Saved data entries =
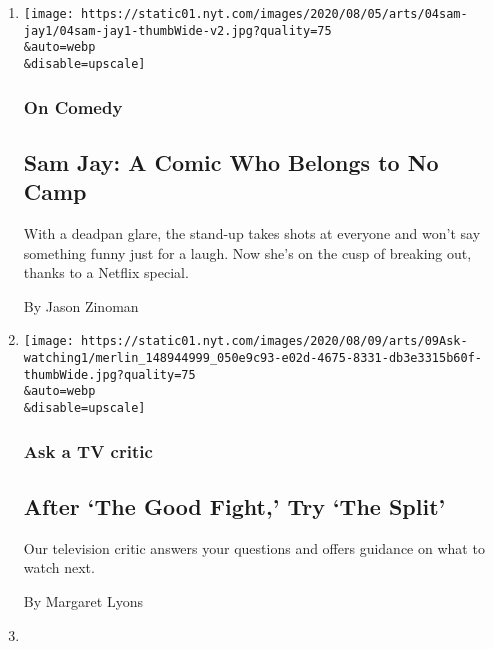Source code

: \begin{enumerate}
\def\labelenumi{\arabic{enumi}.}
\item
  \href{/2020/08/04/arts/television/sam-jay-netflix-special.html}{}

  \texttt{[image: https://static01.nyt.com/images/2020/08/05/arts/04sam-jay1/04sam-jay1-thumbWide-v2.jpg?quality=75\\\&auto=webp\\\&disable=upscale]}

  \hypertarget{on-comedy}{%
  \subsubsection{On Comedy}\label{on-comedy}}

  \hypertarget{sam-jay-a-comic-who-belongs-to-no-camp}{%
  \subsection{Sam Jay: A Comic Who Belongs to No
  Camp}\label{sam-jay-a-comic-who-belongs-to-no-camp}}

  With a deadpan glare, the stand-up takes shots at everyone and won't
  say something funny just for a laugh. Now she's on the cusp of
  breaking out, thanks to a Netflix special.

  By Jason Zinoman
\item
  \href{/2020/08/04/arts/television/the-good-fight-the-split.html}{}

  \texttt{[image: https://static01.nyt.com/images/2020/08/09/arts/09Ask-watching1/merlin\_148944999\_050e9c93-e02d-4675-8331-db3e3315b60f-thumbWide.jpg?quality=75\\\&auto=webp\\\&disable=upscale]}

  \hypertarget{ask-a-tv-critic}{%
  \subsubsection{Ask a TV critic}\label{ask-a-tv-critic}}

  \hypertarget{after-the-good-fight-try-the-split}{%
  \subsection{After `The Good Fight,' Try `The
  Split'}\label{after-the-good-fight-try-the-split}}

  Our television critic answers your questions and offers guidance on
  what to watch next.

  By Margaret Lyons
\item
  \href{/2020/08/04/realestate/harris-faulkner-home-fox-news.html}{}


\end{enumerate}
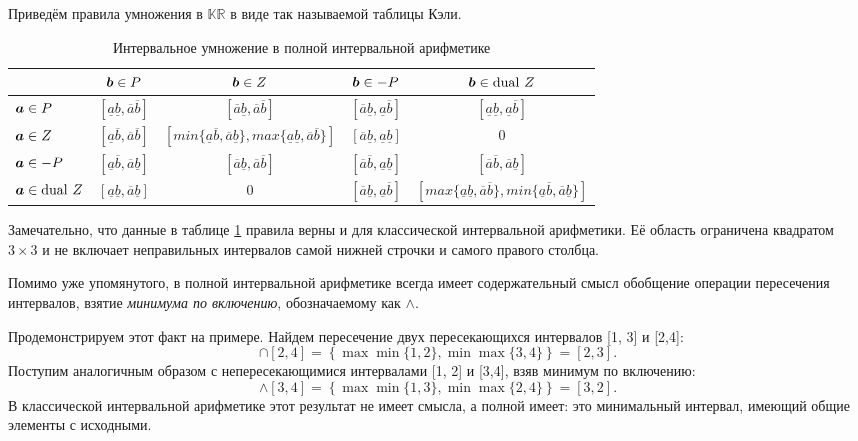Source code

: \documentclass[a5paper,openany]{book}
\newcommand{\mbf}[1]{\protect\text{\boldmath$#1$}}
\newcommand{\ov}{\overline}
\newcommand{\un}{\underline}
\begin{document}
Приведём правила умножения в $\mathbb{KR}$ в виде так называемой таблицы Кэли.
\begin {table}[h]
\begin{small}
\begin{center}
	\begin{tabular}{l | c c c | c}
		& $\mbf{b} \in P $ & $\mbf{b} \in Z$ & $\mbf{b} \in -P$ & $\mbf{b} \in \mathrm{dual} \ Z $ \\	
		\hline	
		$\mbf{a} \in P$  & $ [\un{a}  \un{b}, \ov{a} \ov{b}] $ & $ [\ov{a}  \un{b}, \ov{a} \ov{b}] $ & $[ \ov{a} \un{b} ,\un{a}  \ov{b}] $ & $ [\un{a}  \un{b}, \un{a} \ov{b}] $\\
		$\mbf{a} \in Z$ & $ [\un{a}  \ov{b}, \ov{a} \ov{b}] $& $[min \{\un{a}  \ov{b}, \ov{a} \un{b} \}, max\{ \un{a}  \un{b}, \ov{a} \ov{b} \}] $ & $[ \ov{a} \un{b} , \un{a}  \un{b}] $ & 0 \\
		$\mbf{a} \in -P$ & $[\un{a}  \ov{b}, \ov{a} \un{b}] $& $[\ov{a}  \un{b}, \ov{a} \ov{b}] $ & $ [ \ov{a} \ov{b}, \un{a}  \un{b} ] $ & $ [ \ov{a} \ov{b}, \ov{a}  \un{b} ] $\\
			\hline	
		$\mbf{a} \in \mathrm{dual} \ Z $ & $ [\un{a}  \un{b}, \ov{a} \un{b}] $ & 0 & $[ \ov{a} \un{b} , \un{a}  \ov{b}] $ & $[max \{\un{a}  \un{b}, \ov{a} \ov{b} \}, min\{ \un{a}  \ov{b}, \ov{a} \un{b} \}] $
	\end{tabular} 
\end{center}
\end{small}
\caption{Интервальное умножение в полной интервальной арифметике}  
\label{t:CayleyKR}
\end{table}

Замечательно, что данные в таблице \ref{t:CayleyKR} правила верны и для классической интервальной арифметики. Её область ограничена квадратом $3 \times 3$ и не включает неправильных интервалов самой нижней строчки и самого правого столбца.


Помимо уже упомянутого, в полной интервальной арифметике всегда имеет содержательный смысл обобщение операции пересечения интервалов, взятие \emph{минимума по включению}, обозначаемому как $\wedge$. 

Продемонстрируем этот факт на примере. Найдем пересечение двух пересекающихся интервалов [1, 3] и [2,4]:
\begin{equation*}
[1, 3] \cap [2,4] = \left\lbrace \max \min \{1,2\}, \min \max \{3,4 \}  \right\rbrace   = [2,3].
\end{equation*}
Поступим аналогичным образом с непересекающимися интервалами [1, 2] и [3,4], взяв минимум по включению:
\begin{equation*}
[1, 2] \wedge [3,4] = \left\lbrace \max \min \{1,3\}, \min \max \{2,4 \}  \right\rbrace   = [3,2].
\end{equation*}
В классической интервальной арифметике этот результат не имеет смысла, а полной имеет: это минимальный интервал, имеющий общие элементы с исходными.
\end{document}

...

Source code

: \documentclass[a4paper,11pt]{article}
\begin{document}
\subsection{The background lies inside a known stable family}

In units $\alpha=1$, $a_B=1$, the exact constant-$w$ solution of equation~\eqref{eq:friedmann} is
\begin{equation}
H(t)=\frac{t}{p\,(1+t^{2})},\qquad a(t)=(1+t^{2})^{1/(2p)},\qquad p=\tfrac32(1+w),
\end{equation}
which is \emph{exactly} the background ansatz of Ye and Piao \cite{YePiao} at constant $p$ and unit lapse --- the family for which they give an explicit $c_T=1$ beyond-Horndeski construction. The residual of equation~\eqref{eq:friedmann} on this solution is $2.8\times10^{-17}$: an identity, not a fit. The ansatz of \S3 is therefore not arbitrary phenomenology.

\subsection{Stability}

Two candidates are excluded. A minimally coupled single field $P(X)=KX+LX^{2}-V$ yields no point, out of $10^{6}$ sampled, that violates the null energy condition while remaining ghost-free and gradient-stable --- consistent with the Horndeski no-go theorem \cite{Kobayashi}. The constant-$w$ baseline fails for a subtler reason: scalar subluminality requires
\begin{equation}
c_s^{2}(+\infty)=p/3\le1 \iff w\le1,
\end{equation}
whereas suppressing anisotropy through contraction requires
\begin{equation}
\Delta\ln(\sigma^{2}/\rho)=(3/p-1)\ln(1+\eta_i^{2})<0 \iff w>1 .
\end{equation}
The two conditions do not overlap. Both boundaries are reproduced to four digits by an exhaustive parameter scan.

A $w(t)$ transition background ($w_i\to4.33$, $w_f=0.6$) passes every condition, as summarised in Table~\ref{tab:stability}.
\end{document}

--

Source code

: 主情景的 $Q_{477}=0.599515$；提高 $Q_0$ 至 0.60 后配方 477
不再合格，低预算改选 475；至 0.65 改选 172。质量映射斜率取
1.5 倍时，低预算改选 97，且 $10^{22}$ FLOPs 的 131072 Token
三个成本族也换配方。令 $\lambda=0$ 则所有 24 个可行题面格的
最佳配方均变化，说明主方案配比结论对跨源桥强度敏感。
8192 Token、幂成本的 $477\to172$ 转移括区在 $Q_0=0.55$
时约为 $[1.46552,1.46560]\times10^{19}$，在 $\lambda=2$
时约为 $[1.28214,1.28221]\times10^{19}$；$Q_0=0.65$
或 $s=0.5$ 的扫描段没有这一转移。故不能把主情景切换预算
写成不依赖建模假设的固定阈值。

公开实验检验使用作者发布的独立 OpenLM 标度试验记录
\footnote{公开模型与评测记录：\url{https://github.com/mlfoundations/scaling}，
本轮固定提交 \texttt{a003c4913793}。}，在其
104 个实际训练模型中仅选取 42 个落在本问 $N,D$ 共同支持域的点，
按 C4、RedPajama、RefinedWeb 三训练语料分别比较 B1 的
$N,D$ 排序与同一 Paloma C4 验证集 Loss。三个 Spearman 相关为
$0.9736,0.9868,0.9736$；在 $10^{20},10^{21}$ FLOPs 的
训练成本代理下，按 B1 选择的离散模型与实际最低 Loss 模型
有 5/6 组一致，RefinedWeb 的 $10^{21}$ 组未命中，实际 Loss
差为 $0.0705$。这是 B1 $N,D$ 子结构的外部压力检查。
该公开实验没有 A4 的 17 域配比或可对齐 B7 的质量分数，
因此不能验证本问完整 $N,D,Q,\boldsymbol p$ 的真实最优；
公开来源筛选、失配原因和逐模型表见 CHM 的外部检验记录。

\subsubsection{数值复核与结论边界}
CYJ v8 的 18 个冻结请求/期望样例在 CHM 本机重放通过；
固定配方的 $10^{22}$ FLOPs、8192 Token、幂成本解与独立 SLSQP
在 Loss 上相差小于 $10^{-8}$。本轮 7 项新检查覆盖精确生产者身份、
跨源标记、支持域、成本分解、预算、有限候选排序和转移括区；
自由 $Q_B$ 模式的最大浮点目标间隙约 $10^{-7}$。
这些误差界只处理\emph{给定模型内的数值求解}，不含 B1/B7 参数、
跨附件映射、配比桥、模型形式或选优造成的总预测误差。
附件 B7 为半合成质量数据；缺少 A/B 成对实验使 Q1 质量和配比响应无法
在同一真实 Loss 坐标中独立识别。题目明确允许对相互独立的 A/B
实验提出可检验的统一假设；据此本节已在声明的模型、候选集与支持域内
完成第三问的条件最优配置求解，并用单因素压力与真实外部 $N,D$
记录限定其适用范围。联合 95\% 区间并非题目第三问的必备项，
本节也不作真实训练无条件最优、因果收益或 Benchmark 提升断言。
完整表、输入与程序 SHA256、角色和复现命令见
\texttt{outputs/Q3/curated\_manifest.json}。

What is required = Would you show every line in the data above that contains the string "CayleyKR"?

Answer below =
\label{t:CayleyKR}
Замечательно, что данные в таблице \ref{t:CayleyKR} правила верны и для классической интервальной арифметики. Её область ограничена квадратом $3 \times 3$ и не включает неправильных интервалов самой нижней строчки и самого правого столбца.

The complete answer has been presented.